*** Opening of INPUT DATA ***

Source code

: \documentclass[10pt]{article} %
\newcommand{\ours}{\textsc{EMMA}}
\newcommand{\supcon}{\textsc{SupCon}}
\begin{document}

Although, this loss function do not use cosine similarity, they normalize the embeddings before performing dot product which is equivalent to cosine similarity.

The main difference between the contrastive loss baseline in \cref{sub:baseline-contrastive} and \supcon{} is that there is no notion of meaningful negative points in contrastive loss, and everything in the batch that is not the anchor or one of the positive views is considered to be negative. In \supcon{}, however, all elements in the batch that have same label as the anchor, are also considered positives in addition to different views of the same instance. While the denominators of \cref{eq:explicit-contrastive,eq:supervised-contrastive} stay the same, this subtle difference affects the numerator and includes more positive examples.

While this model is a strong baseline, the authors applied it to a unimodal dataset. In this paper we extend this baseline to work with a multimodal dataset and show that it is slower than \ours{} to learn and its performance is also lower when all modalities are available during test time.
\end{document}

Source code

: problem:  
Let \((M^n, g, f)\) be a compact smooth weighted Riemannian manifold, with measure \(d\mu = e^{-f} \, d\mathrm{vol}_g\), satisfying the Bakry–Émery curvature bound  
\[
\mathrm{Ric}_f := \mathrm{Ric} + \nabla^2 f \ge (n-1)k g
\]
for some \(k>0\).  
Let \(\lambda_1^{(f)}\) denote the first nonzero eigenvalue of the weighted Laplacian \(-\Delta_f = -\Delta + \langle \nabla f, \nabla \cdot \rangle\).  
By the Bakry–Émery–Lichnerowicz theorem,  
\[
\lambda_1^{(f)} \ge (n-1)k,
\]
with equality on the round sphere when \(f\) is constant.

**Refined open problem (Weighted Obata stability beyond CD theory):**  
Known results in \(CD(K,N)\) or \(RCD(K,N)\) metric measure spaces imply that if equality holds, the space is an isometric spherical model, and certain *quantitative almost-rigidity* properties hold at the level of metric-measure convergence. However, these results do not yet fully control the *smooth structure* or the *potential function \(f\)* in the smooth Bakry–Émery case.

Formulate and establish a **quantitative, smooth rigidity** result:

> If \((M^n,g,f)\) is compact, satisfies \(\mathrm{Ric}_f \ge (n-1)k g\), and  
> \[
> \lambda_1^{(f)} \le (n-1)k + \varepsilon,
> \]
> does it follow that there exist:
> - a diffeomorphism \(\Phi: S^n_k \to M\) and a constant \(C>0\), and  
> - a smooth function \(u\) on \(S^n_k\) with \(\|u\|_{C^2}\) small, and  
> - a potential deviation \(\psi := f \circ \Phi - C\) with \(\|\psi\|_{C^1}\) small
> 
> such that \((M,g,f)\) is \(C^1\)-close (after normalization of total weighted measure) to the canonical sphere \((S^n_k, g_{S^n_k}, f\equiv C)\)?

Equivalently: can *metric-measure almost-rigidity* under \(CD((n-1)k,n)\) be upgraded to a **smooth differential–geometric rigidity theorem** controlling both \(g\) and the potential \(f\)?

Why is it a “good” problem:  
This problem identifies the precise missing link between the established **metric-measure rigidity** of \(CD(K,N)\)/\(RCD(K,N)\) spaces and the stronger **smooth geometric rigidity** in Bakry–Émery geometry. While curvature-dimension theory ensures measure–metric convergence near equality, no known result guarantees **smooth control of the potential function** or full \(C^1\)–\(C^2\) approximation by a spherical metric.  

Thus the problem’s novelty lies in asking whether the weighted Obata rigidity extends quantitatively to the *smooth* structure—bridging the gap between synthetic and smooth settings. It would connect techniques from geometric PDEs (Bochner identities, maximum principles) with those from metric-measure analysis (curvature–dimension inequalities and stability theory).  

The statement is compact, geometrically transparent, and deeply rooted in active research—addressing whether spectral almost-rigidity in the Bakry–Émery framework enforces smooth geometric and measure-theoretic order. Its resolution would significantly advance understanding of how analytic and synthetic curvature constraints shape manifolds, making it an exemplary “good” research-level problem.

*** Close of INPUT DATA ***

## TASK STATEMENT
Wherever the word "theorem" occurs in the data, copy that whole line.

## SOLUTION TO THE PROBLEM
By the Bakry–Émery–Lichnerowicz theorem,  
Equivalently: can *metric-measure almost-rigidity* under \(CD((n-1)k,n)\) be upgraded to a **smooth differential–geometric rigidity theorem** controlling both \(g\) and the potential \(f\)?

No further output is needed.